My wife and I are at the lawyers, going through our will and I realise how my IT training helps me frame problems. It’s the IF THEN ELSE approach.
So we go through this list of scenarios, some of which need to be changed, some deleted and some simply moved around in the document to make it easier to understand.
I notice that the lawyer renumbers each paragraph as he moves sequentially along, sometimes having to change the number again as he works his edits into the document. I think this is a very disciplined approach and must have been part of his lawyer training.
However, my wife and I have a large number of additions to make, to cover different situations. The lawyer is surprised we could generate so many additions, but we are allowing for situations he has not considered. It is only afterwards I realise what has happened.
Just as the lawyer relied on his training to move through the document and make edits, I relied on my IT training, which made me approach the document in a totally different way. It wasn’t a computer problem, a software engineering approach made sense. I used a basic programming construction, which probably now has a fancy name, but I call it the IF THEN ELSE decision. Virtually all programming languages have a version.
This construction is used in the following way:
IF condition exists (Say my wife is already dead when I die)

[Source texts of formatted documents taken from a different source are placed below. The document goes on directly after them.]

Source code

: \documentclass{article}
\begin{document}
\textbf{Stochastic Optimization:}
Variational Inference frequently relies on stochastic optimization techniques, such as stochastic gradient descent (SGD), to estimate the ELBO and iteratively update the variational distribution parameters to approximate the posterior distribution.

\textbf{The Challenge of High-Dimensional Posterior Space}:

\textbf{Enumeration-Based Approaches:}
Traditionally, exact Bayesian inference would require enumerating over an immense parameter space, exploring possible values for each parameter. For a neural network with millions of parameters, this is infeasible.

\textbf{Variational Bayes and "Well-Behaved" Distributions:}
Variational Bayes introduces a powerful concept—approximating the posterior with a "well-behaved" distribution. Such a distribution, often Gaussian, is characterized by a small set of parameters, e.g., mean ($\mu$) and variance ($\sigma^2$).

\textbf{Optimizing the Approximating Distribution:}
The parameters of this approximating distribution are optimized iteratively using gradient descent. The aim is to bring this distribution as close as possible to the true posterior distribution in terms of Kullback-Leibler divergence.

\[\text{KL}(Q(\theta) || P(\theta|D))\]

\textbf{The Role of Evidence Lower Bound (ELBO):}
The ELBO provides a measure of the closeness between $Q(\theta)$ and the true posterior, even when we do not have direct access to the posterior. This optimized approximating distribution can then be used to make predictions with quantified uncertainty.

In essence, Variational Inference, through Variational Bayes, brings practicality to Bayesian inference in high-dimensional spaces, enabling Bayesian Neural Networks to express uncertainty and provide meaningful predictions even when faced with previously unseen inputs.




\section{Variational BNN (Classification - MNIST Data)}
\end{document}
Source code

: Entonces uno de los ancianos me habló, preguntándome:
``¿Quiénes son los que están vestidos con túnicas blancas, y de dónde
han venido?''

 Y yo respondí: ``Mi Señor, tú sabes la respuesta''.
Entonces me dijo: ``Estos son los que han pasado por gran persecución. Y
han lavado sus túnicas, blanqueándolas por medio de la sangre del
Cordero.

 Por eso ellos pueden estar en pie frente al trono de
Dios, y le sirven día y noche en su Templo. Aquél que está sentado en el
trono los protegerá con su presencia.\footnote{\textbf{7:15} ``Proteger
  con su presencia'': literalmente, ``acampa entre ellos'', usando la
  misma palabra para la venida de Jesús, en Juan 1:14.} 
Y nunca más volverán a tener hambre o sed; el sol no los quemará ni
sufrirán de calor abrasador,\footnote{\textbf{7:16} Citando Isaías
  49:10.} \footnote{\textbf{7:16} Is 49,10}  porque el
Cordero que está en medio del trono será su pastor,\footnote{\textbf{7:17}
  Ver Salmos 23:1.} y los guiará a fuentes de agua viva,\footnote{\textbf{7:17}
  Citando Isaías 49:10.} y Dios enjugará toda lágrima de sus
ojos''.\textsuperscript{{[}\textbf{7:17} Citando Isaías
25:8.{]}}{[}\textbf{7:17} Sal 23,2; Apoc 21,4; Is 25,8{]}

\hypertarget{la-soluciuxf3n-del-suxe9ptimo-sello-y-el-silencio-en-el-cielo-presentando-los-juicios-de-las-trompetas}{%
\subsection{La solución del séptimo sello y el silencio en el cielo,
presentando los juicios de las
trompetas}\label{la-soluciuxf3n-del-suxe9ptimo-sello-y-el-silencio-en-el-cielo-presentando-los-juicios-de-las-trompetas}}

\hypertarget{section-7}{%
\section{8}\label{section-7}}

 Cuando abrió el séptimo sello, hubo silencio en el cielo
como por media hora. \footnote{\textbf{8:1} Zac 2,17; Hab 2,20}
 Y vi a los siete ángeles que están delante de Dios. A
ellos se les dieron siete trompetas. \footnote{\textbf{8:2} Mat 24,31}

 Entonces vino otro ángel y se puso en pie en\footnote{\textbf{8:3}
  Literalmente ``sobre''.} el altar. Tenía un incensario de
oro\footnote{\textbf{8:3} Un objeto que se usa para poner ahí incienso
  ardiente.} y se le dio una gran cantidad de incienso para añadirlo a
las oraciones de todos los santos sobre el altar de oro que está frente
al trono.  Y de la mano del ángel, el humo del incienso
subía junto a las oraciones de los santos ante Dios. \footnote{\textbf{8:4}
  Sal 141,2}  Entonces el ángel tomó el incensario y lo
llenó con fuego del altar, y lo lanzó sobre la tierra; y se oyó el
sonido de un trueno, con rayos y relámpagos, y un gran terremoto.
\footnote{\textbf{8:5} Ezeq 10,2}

THEN carry out an action (Give everything to the kids)
ELSE carry out an alternative action (Give everything to the wife)
Now the lovely thing about this construction is that one IF THEN ELSE decision can be nested inside another. Programmers then indent the bits of text to make it easier to read. For instance:
IF my wife is already dead when I die
THEN
IF my children are all over 18
THEN give everything to the kids
ELSE give everything to my executor
ELSE Give everything to the wife
What a wonderful thing, software engineering converges into drafting my will. Software constructions can jump straight out of the computer and help me better order thoughts to get a logical outcome. Technical training can benefit the non-technical person.
Now I just have to figure out how to make a DO WHILE loop get me a Maserati.